=== Section Start ===

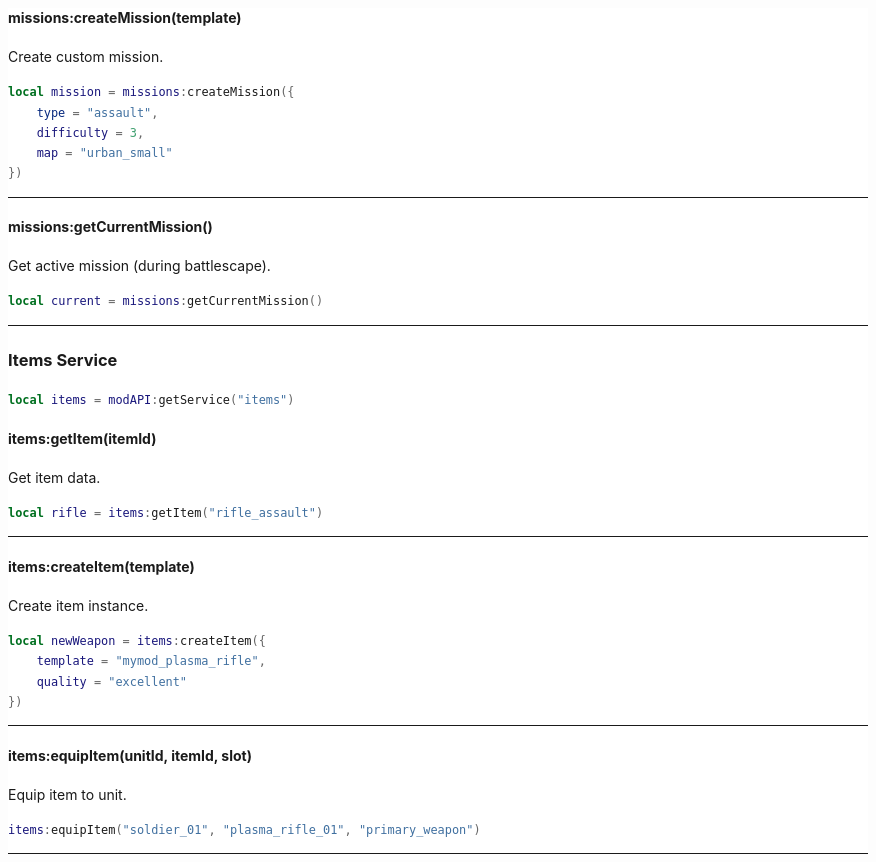 #### missions:createMission(template)
Create custom mission.

```lua
local mission = missions:createMission({
    type = "assault",
    difficulty = 3,
    map = "urban_small"
})
```

---

#### missions:getCurrentMission()
Get active mission (during battlescape).

```lua
local current = missions:getCurrentMission()
```

---

### Items Service

```lua
local items = modAPI:getService("items")
```

#### items:getItem(itemId)
Get item data.

```lua
local rifle = items:getItem("rifle_assault")
```

---

#### items:createItem(template)
Create item instance.

```lua
local newWeapon = items:createItem({
    template = "mymod_plasma_rifle",
    quality = "excellent"
})
```

---

#### items:equipItem(unitId, itemId, slot)
Equip item to unit.

```lua
items:equipItem("soldier_01", "plasma_rifle_01", "primary_weapon")
```

---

=== Section End ===

Exercise goal >> The answer consists only of the lines from the one containing "Equip item to unit." to the end of the records, each written out exactly.

Result for this task >>
Equip item to unit.

```lua
items:equipItem("soldier_01", "plasma_rifle_01", "primary_weapon")
```

---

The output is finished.